When you’re introduced, make an actual effort to remember to whom you are speaking. It will save you hours of unsuccessful internet searching. I met this woman at one of the meetings I attended who works in traffic engineering. She seemed genuinely interested in me and my work (and as an intern, you take what you can get!) and also happened to have a great professional fashion sense.

I met this woman probably on three separate occasions, and each time she remembered my name and reminded me of hers.

(Side bar: DO NOT ever act disinterested when someone is talking to you, even unintentionally. If they’re taking time to talk to an intern, you take that opportunity and you RUN WITH IT. WHOLEHEARTEDLY.)

Anyways, so I thought about this particular connection one night and realized I still had no idea what her name was – even though it had been spoken to me about four times in conversation. And, I very well couldn’t demonstrate to my supervisor that I had been irresponsible in my name-remembering!
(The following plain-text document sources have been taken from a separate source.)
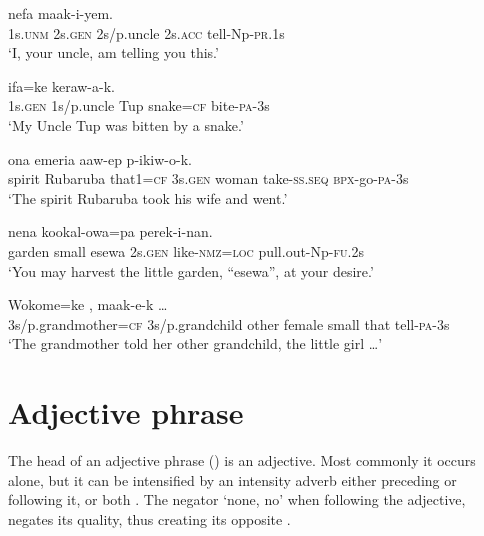 \ea%
\label{ex:4:x835}
\gll {}    nefa  maak-i-yem. \\
  1s.\textsc{unm}  2s.\textsc{gen}  2s/p.uncle  2s.\textsc{acc}  tell-Np-\textsc{pr}.1s    \\
\glt`I, your uncle, am telling you this.'
\z

\ea%
\label{ex:4:x836}
\gll {}    ifa=ke  keraw-a-k. \\
  1s.\textsc{gen}  1s/p.uncle  Tup  snake=\textsc{cf}  bite-\textsc{pa}-3s    \\
\glt`My Uncle Tup was bitten by a snake.'
\z

\ea%
\label{ex:4:x837}
\gll {}     ona  emeria  aaw-ep  p-ikiw-o-k.\\
    spirit  Rubaruba  that1=\textsc{cf}  3s.\textsc{gen}  woman  take-\textsc{ss}.\textsc{seq}  \textsc{bpx}-go-\textsc{pa}-3s  \\
\glt`The spirit Rubaruba took his wife and went.'
\z

\ea%
\label{ex:4:x838}
\gll {}     nena  kookal-owa=pa  perek-i-nan.\\
garden  small  esewa  2s.\textsc{gen}  like-\textsc{nmz}=\textsc{loc}   pull.out-Np-\textsc{fu}.2s     \\
\glt`You may harvest the little garden, ``esewa'', at your desire.'
\z

\ea%
\label{ex:4:x839}
\gll Wokome=ke   ,      maak-e-k  {\dots}\\
    3s/p.grandmother=\textsc{cf}  3s/p.grandchild  other  female  small  that  tell-\textsc{pa}-3s  \\
\glt`The grandmother told her other grandchild, the little girl {\dots}'
\z

\section{Adjective phrase} \label{sec:4.2}
{}
The head of an adjective phrase () is an adjective. Most commonly it occurs alone, but it can be intensified by an intensity adverb either preceding or following it, or both .  The negator  `none, no' when following the adjective, negates its quality, thus creating its opposite .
So, I did what any good 21st century communication student would do and googled everything I could remember about this woman.

Apparently the Google odds were not in my favor that evening, because I found absolutely nothing as to who she may be. Plus, it’s very difficult to find someone without their name to go on. Finally, I gave up.

Again, praise the Lord for second chances! I saw this same woman at a meeting I attended last night, and (without specifically addressing her by name of course) made some small talk. Then, miracle of miracles, I heard her introduce herself to someone else. You better believe I will NEVER forget that woman’s name.

Make it easy on yourself and just remember their name the first time. Don’t tune out that little section of the conversation, because it will bite you in the tushy later. I could’ve saved myself many an awkward, “I’m Amy, remember? We’ve met at the past three meetings?” if I just had taken the time to remember her name.

Aside from your own personal embarrassment, remembering someone’s name demonstrates that you are assigning value to who they are. If you care enough to make that connection, you need to care enough to remember the most basic information about who a person is.

These are five small things that have made a huge impact on my perception of communication in practice. If you are confident in who you are, and the skills you have to offer, you will be much more pleasant as an intern (and, a professional!). Don’t wait on the sidelines for the communication to come your way – pursue it yourself. After all, isn’t that what sets us apart?